4. Conclusory Allegations
Plaintiff alleges that between the middle of December 2022 and the middle of February 2023, he had to consume and shower in brown water every day. [doc. # 1, p. 4]. He “started having headaches daily[.]” Id. It is unclear if Plaintiff is attempting to plead a conditions-of-confinement claim or if he is only presenting context/background concerning how his infections arose.
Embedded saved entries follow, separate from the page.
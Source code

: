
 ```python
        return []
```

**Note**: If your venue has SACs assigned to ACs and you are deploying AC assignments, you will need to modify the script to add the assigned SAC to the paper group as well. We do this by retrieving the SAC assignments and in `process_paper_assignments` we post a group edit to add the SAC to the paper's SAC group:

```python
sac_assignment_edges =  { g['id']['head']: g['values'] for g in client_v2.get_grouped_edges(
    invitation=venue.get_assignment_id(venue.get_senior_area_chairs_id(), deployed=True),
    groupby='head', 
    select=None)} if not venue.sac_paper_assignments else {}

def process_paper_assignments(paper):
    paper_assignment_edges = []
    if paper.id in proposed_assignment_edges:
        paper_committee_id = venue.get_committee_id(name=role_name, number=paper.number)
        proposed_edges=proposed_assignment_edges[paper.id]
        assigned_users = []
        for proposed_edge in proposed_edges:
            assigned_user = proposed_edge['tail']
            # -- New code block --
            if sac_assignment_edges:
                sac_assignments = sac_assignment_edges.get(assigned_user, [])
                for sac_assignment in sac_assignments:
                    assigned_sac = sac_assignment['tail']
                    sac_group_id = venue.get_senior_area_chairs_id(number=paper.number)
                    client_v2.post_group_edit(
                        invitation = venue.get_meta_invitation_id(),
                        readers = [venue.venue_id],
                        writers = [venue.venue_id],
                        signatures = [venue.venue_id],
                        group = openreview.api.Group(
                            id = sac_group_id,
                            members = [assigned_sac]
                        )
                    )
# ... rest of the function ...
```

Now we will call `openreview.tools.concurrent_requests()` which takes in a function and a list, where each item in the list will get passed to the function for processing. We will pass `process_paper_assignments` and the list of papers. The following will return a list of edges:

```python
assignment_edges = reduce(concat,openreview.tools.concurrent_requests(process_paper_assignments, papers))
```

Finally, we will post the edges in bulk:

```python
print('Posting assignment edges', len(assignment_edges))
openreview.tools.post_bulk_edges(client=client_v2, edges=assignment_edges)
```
If he is attempting to raise a claim, he does not identify a responsible defendant.
Next, Plaintiff names Madison Correctional Security Management as a defendant, but he does not set forth any allegations against this entity.
Accordingly, the Court should dismiss Madison Correctional Security Management and Plaintiff's ostensible conditions-of-confinement claim.
Recommendation
For the reasons above, IT IS RECOMMENDED that Plaintiff Shane Anthony Jones's claims be DISMISSED WITH PREJUDICE for failing to state claims on which relief may be granted.
Under the provisions of 28 U.S.C. § 636(b)(1)(C) and Rule 72(b), parties aggrieved by this recommendation have fourteen (14) days from service of this Report and Recommendation to file specific, written objections with the Clerk of Court. A party may respond to another party's objections within fourteen (14) days after being served with a copy of any objections or response to the district judge at the time of filing.
Failure to file written objections to the proposed factual findings and/or the proposed legal conclusions reflected in this Report and Recommendation within fourteen (14) days following the date of its service, or within the time frame authorized by Fed.R.Civ.P. 6(b), shall bar an aggrieved party from attacking either the factual findings or the legal conclusions accepted by the District Court, except upon grounds of plain error. See Douglass v. United Services Automobile Association , 79 F.3d 1415 (5th Cir. 1996).